=== DIRECTIONS ===
Every record below must be copied exactly, with images dropped.

(Data entries)
━━━━━━━━━━━━━━━━━━━━━━━━━━━━━━

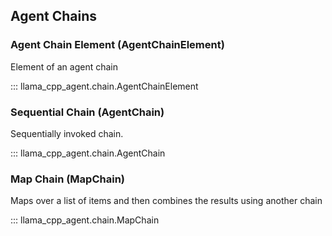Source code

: ## Agent Chains

### Agent Chain Element (AgentChainElement)
Element of an agent chain

::: llama_cpp_agent.chain.AgentChainElement

### Sequential Chain (AgentChain)
Sequentially invoked chain.

::: llama_cpp_agent.chain.AgentChain

### Map Chain (MapChain)
Maps over a list of items and then combines the results using another chain

::: llama_cpp_agent.chain.MapChain
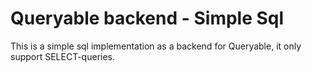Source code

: # Queryable backend - Simple Sql

This is a simple sql implementation as a backend for Queryable, it only support SELECT-queries.
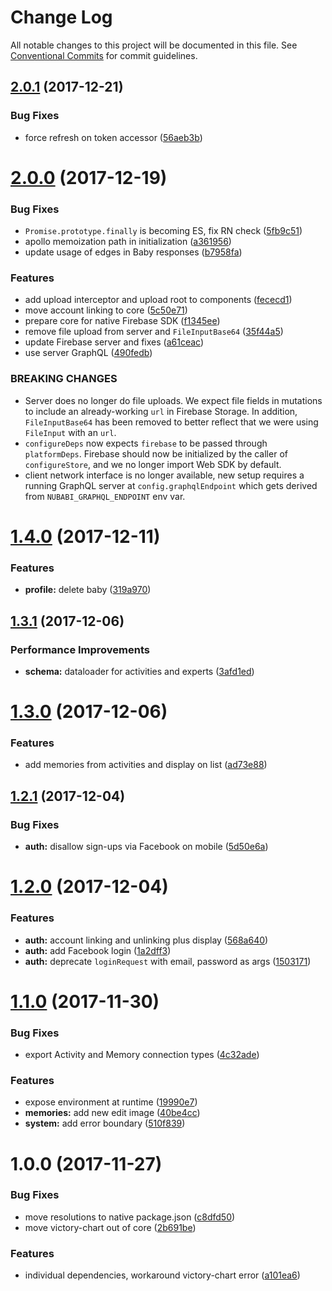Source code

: # Change Log

All notable changes to this project will be documented in this file.
See [Conventional Commits](https://conventionalcommits.org) for commit guidelines.

<a name="2.0.1"></a>
## [2.0.1](https://gitlab.com/nubabi/mobile/compare/nubabi-core@2.0.0...nubabi-core@2.0.1) (2017-12-21)


### Bug Fixes

* force refresh on token accessor ([56aeb3b](https://gitlab.com/nubabi/mobile/commit/56aeb3b))




<a name="2.0.0"></a>
# [2.0.0](https://gitlab.com/nubabi/mobile/compare/nubabi-core@1.4.0...nubabi-core@2.0.0) (2017-12-19)


### Bug Fixes

* `Promise.prototype.finally` is becoming ES, fix RN check ([5fb9c51](https://gitlab.com/nubabi/mobile/commit/5fb9c51))
* apollo memoization path in initialization ([a361956](https://gitlab.com/nubabi/mobile/commit/a361956))
* update usage of edges in Baby responses ([b7958fa](https://gitlab.com/nubabi/mobile/commit/b7958fa))


### Features

* add upload interceptor and upload root to components ([fececd1](https://gitlab.com/nubabi/mobile/commit/fececd1))
* move account linking to core ([5c50e71](https://gitlab.com/nubabi/mobile/commit/5c50e71))
* prepare core for native Firebase SDK ([f1345ee](https://gitlab.com/nubabi/mobile/commit/f1345ee))
* remove file upload from server and `FileInputBase64` ([35f44a5](https://gitlab.com/nubabi/mobile/commit/35f44a5))
* update Firebase server and fixes ([a61ceac](https://gitlab.com/nubabi/mobile/commit/a61ceac))
* use server GraphQL ([490fedb](https://gitlab.com/nubabi/mobile/commit/490fedb))


### BREAKING CHANGES

* Server does no longer do file uploads. We expect file fields
in mutations to include an already-working `url` in Firebase Storage. In
addition, `FileInputBase64` has been removed to better reflect that we were
using `FileInput` with an `url`.
* `configureDeps` now expects `firebase` to be passed through
`platformDeps`. Firebase should now be initialized by the caller of
`configureStore`, and we no longer import Web SDK by default.
* client network interface is no longer available,
new setup requires a running GraphQL server at `config.graphqlEndpoint`
which gets derived from `NUBABI_GRAPHQL_ENDPOINT` env var.




<a name="1.4.0"></a>
# [1.4.0](https://gitlab.com/nubabi/mobile/compare/nubabi-core@1.3.1...nubabi-core@1.4.0) (2017-12-11)


### Features

* **profile:** delete baby ([319a970](https://gitlab.com/nubabi/mobile/commit/319a970))




<a name="1.3.1"></a>
## [1.3.1](https://gitlab.com/nubabi/mobile/compare/nubabi-core@1.3.0...nubabi-core@1.3.1) (2017-12-06)


### Performance Improvements

* **schema:** dataloader for activities and experts ([3afd1ed](https://gitlab.com/nubabi/mobile/commit/3afd1ed))




<a name="1.3.0"></a>
# [1.3.0](https://gitlab.com/nubabi/mobile/compare/nubabi-core@1.2.1...nubabi-core@1.3.0) (2017-12-06)


### Features

* add memories from activities and display on list ([ad73e88](https://gitlab.com/nubabi/mobile/commit/ad73e88))




<a name="1.2.1"></a>
## [1.2.1](https://gitlab.com/nubabi/mobile/compare/nubabi-core@1.2.0...nubabi-core@1.2.1) (2017-12-04)


### Bug Fixes

* **auth:** disallow sign-ups via Facebook on mobile ([5d50e6a](https://gitlab.com/nubabi/mobile/commit/5d50e6a))




<a name="1.2.0"></a>
# [1.2.0](https://gitlab.com/nubabi/mobile/compare/nubabi-core@1.1.0...nubabi-core@1.2.0) (2017-12-04)


### Features

* **auth:** account linking and unlinking plus display ([568a640](https://gitlab.com/nubabi/mobile/commit/568a640))
* **auth:** add Facebook login ([1a2dff3](https://gitlab.com/nubabi/mobile/commit/1a2dff3))
* **auth:** deprecate `loginRequest` with email, password as args ([1503171](https://gitlab.com/nubabi/mobile/commit/1503171))




<a name="1.1.0"></a>
# [1.1.0](https://gitlab.com/nubabi/mobile/compare/nubabi-core@1.0.0...nubabi-core@1.1.0) (2017-11-30)


### Bug Fixes

* export Activity and Memory connection types ([4c32ade](https://gitlab.com/nubabi/mobile/commit/4c32ade))


### Features

* expose environment at runtime ([19990e7](https://gitlab.com/nubabi/mobile/commit/19990e7))
* **memories:** add new edit image ([40be4cc](https://gitlab.com/nubabi/mobile/commit/40be4cc))
* **system:** add error boundary ([510f839](https://gitlab.com/nubabi/mobile/commit/510f839))




<a name="1.0.0"></a>
# 1.0.0 (2017-11-27)


### Bug Fixes

* move resolutions to native package.json ([c8dfd50](https://gitlab.com/nubabi/mobile/commit/c8dfd50))
* move victory-chart out of core ([2b691be](https://gitlab.com/nubabi/mobile/commit/2b691be))


### Features

* individual dependencies, workaround victory-chart error ([a101ea6](https://gitlab.com/nubabi/mobile/commit/a101ea6))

━━━━━━━━━━━━━━━━━━━━━━━━━━━━━━

=== TASK SOLUTION ===
Source code

: ## Agent Chains

### Agent Chain Element (AgentChainElement)
Element of an agent chain

::: llama_cpp_agent.chain.AgentChainElement

### Sequential Chain (AgentChain)
Sequentially invoked chain.

::: llama_cpp_agent.chain.AgentChain

### Map Chain (MapChain)
Maps over a list of items and then combines the results using another chain

::: llama_cpp_agent.chain.MapChain
Source code

: # Queryable backend - Simple Sql

This is a simple sql implementation as a backend for Queryable, it only support SELECT-queries.
Source code

: # Change Log

All notable changes to this project will be documented in this file.
See [Conventional Commits](https://conventionalcommits.org) for commit guidelines.

<a name="2.0.1"></a>
## [2.0.1](https://gitlab.com/nubabi/mobile/compare/nubabi-core@2.0.0...nubabi-core@2.0.1) (2017-12-21)


### Bug Fixes

* force refresh on token accessor ([56aeb3b](https://gitlab.com/nubabi/mobile/commit/56aeb3b))




<a name="2.0.0"></a>
# [2.0.0](https://gitlab.com/nubabi/mobile/compare/nubabi-core@1.4.0...nubabi-core@2.0.0) (2017-12-19)


### Bug Fixes

* `Promise.prototype.finally` is becoming ES, fix RN check ([5fb9c51](https://gitlab.com/nubabi/mobile/commit/5fb9c51))
* apollo memoization path in initialization ([a361956](https://gitlab.com/nubabi/mobile/commit/a361956))
* update usage of edges in Baby responses ([b7958fa](https://gitlab.com/nubabi/mobile/commit/b7958fa))


### Features

* add upload interceptor and upload root to components ([fececd1](https://gitlab.com/nubabi/mobile/commit/fececd1))
* move account linking to core ([5c50e71](https://gitlab.com/nubabi/mobile/commit/5c50e71))
* prepare core for native Firebase SDK ([f1345ee](https://gitlab.com/nubabi/mobile/commit/f1345ee))
* remove file upload from server and `FileInputBase64` ([35f44a5](https://gitlab.com/nubabi/mobile/commit/35f44a5))
* update Firebase server and fixes ([a61ceac](https://gitlab.com/nubabi/mobile/commit/a61ceac))
* use server GraphQL ([490fedb](https://gitlab.com/nubabi/mobile/commit/490fedb))


### BREAKING CHANGES

* Server does no longer do file uploads. We expect file fields
in mutations to include an already-working `url` in Firebase Storage. In
addition, `FileInputBase64` has been removed to better reflect that we were
using `FileInput` with an `url`.
* `configureDeps` now expects `firebase` to be passed through
`platformDeps`. Firebase should now be initialized by the caller of
`configureStore`, and we no longer import Web SDK by default.
* client network interface is no longer available,
new setup requires a running GraphQL server at `config.graphqlEndpoint`
which gets derived from `NUBABI_GRAPHQL_ENDPOINT` env var.




<a name="1.4.0"></a>
# [1.4.0](https://gitlab.com/nubabi/mobile/compare/nubabi-core@1.3.1...nubabi-core@1.4.0) (2017-12-11)


### Features

* **profile:** delete baby ([319a970](https://gitlab.com/nubabi/mobile/commit/319a970))




<a name="1.3.1"></a>
## [1.3.1](https://gitlab.com/nubabi/mobile/compare/nubabi-core@1.3.0...nubabi-core@1.3.1) (2017-12-06)


### Performance Improvements

* **schema:** dataloader for activities and experts ([3afd1ed](https://gitlab.com/nubabi/mobile/commit/3afd1ed))




<a name="1.3.0"></a>
# [1.3.0](https://gitlab.com/nubabi/mobile/compare/nubabi-core@1.2.1...nubabi-core@1.3.0) (2017-12-06)


### Features

* add memories from activities and display on list ([ad73e88](https://gitlab.com/nubabi/mobile/commit/ad73e88))




<a name="1.2.1"></a>
## [1.2.1](https://gitlab.com/nubabi/mobile/compare/nubabi-core@1.2.0...nubabi-core@1.2.1) (2017-12-04)


### Bug Fixes

* **auth:** disallow sign-ups via Facebook on mobile ([5d50e6a](https://gitlab.com/nubabi/mobile/commit/5d50e6a))




<a name="1.2.0"></a>
# [1.2.0](https://gitlab.com/nubabi/mobile/compare/nubabi-core@1.1.0...nubabi-core@1.2.0) (2017-12-04)


### Features

* **auth:** account linking and unlinking plus display ([568a640](https://gitlab.com/nubabi/mobile/commit/568a640))
* **auth:** add Facebook login ([1a2dff3](https://gitlab.com/nubabi/mobile/commit/1a2dff3))
* **auth:** deprecate `loginRequest` with email, password as args ([1503171](https://gitlab.com/nubabi/mobile/commit/1503171))




<a name="1.1.0"></a>
# [1.1.0](https://gitlab.com/nubabi/mobile/compare/nubabi-core@1.0.0...nubabi-core@1.1.0) (2017-11-30)


### Bug Fixes

* export Activity and Memory connection types ([4c32ade](https://gitlab.com/nubabi/mobile/commit/4c32ade))


### Features

* expose environment at runtime ([19990e7](https://gitlab.com/nubabi/mobile/commit/19990e7))
* **memories:** add new edit image ([40be4cc](https://gitlab.com/nubabi/mobile/commit/40be4cc))
* **system:** add error boundary ([510f839](https://gitlab.com/nubabi/mobile/commit/510f839))




<a name="1.0.0"></a>
# 1.0.0 (2017-11-27)


### Bug Fixes

* move resolutions to native package.json ([c8dfd50](https://gitlab.com/nubabi/mobile/commit/c8dfd50))
* move victory-chart out of core ([2b691be](https://gitlab.com/nubabi/mobile/commit/2b691be))


### Features

* individual dependencies, workaround victory-chart error ([a101ea6](https://gitlab.com/nubabi/mobile/commit/a101ea6))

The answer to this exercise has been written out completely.